▶ _PROBLEM DETAILS_
Please copy every record below exactly and leave out the pictures.

▶ _PROVIDED MATERIAL_
Content starts

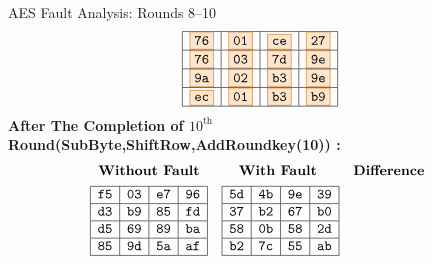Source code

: \documentclass{beamer}
\newenvironment{tres important}[2][]{
	\setkeys{EmphEqEnv}{#2}
	\setkeys{EmphEqOpt}{box={\setlength{\fboxsep}{10pt}\fcolorbox{myNewColorA}{white}},#1}
	\EmphEqMainEnv}
{\endEmphEqMainEnv}
\begin{document}
\begin{frame}[fragile]{AES Fault Analysis: Rounds 8–10}
\[\begin{array}{ccc}
    \begin{array}{|c|c|c|c|}
        \hline
        \fcolorbox{orange!80!black}{orange!20}{\texttt{76}} & \fcolorbox{orange!80!black}{orange!20}{\texttt{01}} & \fcolorbox{orange!80!black}{orange!20}{\texttt{ce}} & \fcolorbox{orange!80!black}{orange!20}{\texttt{27}} \\
        \hline
        \fcolorbox{orange!80!black}{orange!20}{\texttt{76}} & \fcolorbox{orange!80!black}{orange!20}{\texttt{03}} & \fcolorbox{orange!80!black}{orange!20}{\texttt{7d}} & \fcolorbox{orange!80!black}{orange!20}{\texttt{9e}} \\
        \hline
        \fcolorbox{orange!80!black}{orange!20}{\texttt{9a}} & \fcolorbox{orange!80!black}{orange!20}{\texttt{02}} & \fcolorbox{orange!80!black}{orange!20}{\texttt{b3}} & \fcolorbox{orange!80!black}{orange!20}{\texttt{9e}} \\
        \hline
        \fcolorbox{orange!80!black}{orange!20}{\texttt{ec}} & \fcolorbox{orange!80!black}{orange!20}{\texttt{01}} & \fcolorbox{orange!80!black}{orange!20}{\texttt{b3}} & \fcolorbox{orange!80!black}{orange!20}{\texttt{b9}} \\
        \hline
    \end{array}
\end{array}
\]
\textbf{After The Completion of $10^{\text{th}}$ Round(SubByte,ShiftRow,AddRoundkey(10)) :}
\[
\begin{array}{ccc}
\textbf{Without Fault} & \textbf{With Fault } & \textbf{Difference } \\[1ex]
\begin{array}{|c|c|c|c|}
    \hline
    \texttt{f5} & \texttt{03} & \texttt{e7} & \texttt{96} \\
    \hline
    \texttt{d3} & \texttt{b9} & \texttt{85} & \texttt{fd} \\
    \hline
    \texttt{d5} & \texttt{69} & \texttt{89} & \texttt{ba} \\
    \hline
    \texttt{85} & \texttt{9d} & \texttt{5a} & \texttt{af} \\
    \hline
\end{array} 
&

\begin{array}{|c|c|c|c|}
    \hline
    \texttt{5d} & \texttt{4b} & \texttt{9e} & \texttt{39} \\
    \hline
    \texttt{37} & \texttt{b2} & \texttt{67} & \texttt{b0} \\
    \hline
    \texttt{58} & \texttt{0b} & \texttt{58} & \texttt{2d} \\
    \hline
    \texttt{b2} & \texttt{7c} & \texttt{55} & \texttt{ab} \\
    \hline
    \end{array}


\end{array}\]
\end{frame}
\end{document}
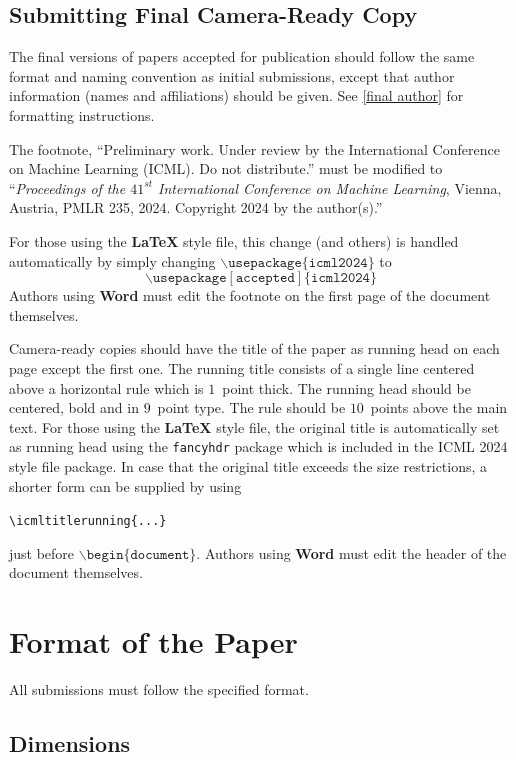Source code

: \documentclass{article}
\theoremstyle{plain}
\theoremstyle{definition}
\theoremstyle{remark}
\begin{document}
\subsection{Submitting Final Camera-Ready Copy}

The final versions of papers accepted for publication should follow the
same format and naming convention as initial submissions, except that
author information (names and affiliations) should be given. See
\cref{final author} for formatting instructions.

The footnote, ``Preliminary work. Under review by the International
Conference on Machine Learning (ICML). Do not distribute.'' must be
modified to ``\textit{Proceedings of the
$\mathit{41}^{st}$ International Conference on Machine Learning},
Vienna, Austria, PMLR 235, 2024.
Copyright 2024 by the author(s).''

For those using the \textbf{\LaTeX} style file, this change (and others) is
handled automatically by simply changing
$\mathtt{\backslash usepackage\{icml2024\}}$ to
$$\mathtt{\backslash usepackage[accepted]\{icml2024\}}$$
Authors using \textbf{Word} must edit the
footnote on the first page of the document themselves.

Camera-ready copies should have the title of the paper as running head
on each page except the first one. The running title consists of a
single line centered above a horizontal rule which is $1$~point thick.
The running head should be centered, bold and in $9$~point type. The
rule should be $10$~points above the main text. For those using the
\textbf{\LaTeX} style file, the original title is automatically set as running
head using the \texttt{fancyhdr} package which is included in the ICML
2024 style file package. In case that the original title exceeds the
size restrictions, a shorter form can be supplied by using

\verb|\icmltitlerunning{...}|

just before $\mathtt{\backslash begin\{document\}}$.
Authors using \textbf{Word} must edit the header of the document themselves.

\section{Format of the Paper}

All submissions must follow the specified format.

\subsection{Dimensions}
\end{document}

Content ends

▶ _TASK SOLUTION_
Source code

: \documentclass{beamer}
\newenvironment{tres important}[2][]{
	\setkeys{EmphEqEnv}{#2}
	\setkeys{EmphEqOpt}{box={\setlength{\fboxsep}{10pt}\fcolorbox{myNewColorA}{white}},#1}
	\EmphEqMainEnv}
{\endEmphEqMainEnv}
\begin{document}
\begin{frame}[fragile]{AES Fault Analysis: Rounds 8–10}
\[\begin{array}{ccc}
    \begin{array}{|c|c|c|c|}
        \hline
        \fcolorbox{orange!80!black}{orange!20}{\texttt{76}} & \fcolorbox{orange!80!black}{orange!20}{\texttt{01}} & \fcolorbox{orange!80!black}{orange!20}{\texttt{ce}} & \fcolorbox{orange!80!black}{orange!20}{\texttt{27}} \\
        \hline
        \fcolorbox{orange!80!black}{orange!20}{\texttt{76}} & \fcolorbox{orange!80!black}{orange!20}{\texttt{03}} & \fcolorbox{orange!80!black}{orange!20}{\texttt{7d}} & \fcolorbox{orange!80!black}{orange!20}{\texttt{9e}} \\
        \hline
        \fcolorbox{orange!80!black}{orange!20}{\texttt{9a}} & \fcolorbox{orange!80!black}{orange!20}{\texttt{02}} & \fcolorbox{orange!80!black}{orange!20}{\texttt{b3}} & \fcolorbox{orange!80!black}{orange!20}{\texttt{9e}} \\
        \hline
        \fcolorbox{orange!80!black}{orange!20}{\texttt{ec}} & \fcolorbox{orange!80!black}{orange!20}{\texttt{01}} & \fcolorbox{orange!80!black}{orange!20}{\texttt{b3}} & \fcolorbox{orange!80!black}{orange!20}{\texttt{b9}} \\
        \hline
    \end{array}
\end{array}
\]
\textbf{After The Completion of $10^{\text{th}}$ Round(SubByte,ShiftRow,AddRoundkey(10)) :}
\[
\begin{array}{ccc}
\textbf{Without Fault} & \textbf{With Fault } & \textbf{Difference } \\[1ex]
\begin{array}{|c|c|c|c|}
    \hline
    \texttt{f5} & \texttt{03} & \texttt{e7} & \texttt{96} \\
    \hline
    \texttt{d3} & \texttt{b9} & \texttt{85} & \texttt{fd} \\
    \hline
    \texttt{d5} & \texttt{69} & \texttt{89} & \texttt{ba} \\
    \hline
    \texttt{85} & \texttt{9d} & \texttt{5a} & \texttt{af} \\
    \hline
\end{array} 
&

\begin{array}{|c|c|c|c|}
    \hline
    \texttt{5d} & \texttt{4b} & \texttt{9e} & \texttt{39} \\
    \hline
    \texttt{37} & \texttt{b2} & \texttt{67} & \texttt{b0} \\
    \hline
    \texttt{58} & \texttt{0b} & \texttt{58} & \texttt{2d} \\
    \hline
    \texttt{b2} & \texttt{7c} & \texttt{55} & \texttt{ab} \\
    \hline
    \end{array}


\end{array}\]
\end{frame}
\end{document}
Source code

: \documentclass{article}
\theoremstyle{plain}
\theoremstyle{definition}
\theoremstyle{remark}
\begin{document}
\subsection{Submitting Final Camera-Ready Copy}

The final versions of papers accepted for publication should follow the
same format and naming convention as initial submissions, except that
author information (names and affiliations) should be given. See
\cref{final author} for formatting instructions.

The footnote, ``Preliminary work. Under review by the International
Conference on Machine Learning (ICML). Do not distribute.'' must be
modified to ``\textit{Proceedings of the
$\mathit{41}^{st}$ International Conference on Machine Learning},
Vienna, Austria, PMLR 235, 2024.
Copyright 2024 by the author(s).''

For those using the \textbf{\LaTeX} style file, this change (and others) is
handled automatically by simply changing
$\mathtt{\backslash usepackage\{icml2024\}}$ to
$$\mathtt{\backslash usepackage[accepted]\{icml2024\}}$$
Authors using \textbf{Word} must edit the
footnote on the first page of the document themselves.

Camera-ready copies should have the title of the paper as running head
on each page except the first one. The running title consists of a
single line centered above a horizontal rule which is $1$~point thick.
The running head should be centered, bold and in $9$~point type. The
rule should be $10$~points above the main text. For those using the
\textbf{\LaTeX} style file, the original title is automatically set as running
head using the \texttt{fancyhdr} package which is included in the ICML
2024 style file package. In case that the original title exceeds the
size restrictions, a shorter form can be supplied by using

\verb|\icmltitlerunning{...}|

just before $\mathtt{\backslash begin\{document\}}$.
Authors using \textbf{Word} must edit the header of the document themselves.

\section{Format of the Paper}

All submissions must follow the specified format.

\subsection{Dimensions}
\end{document}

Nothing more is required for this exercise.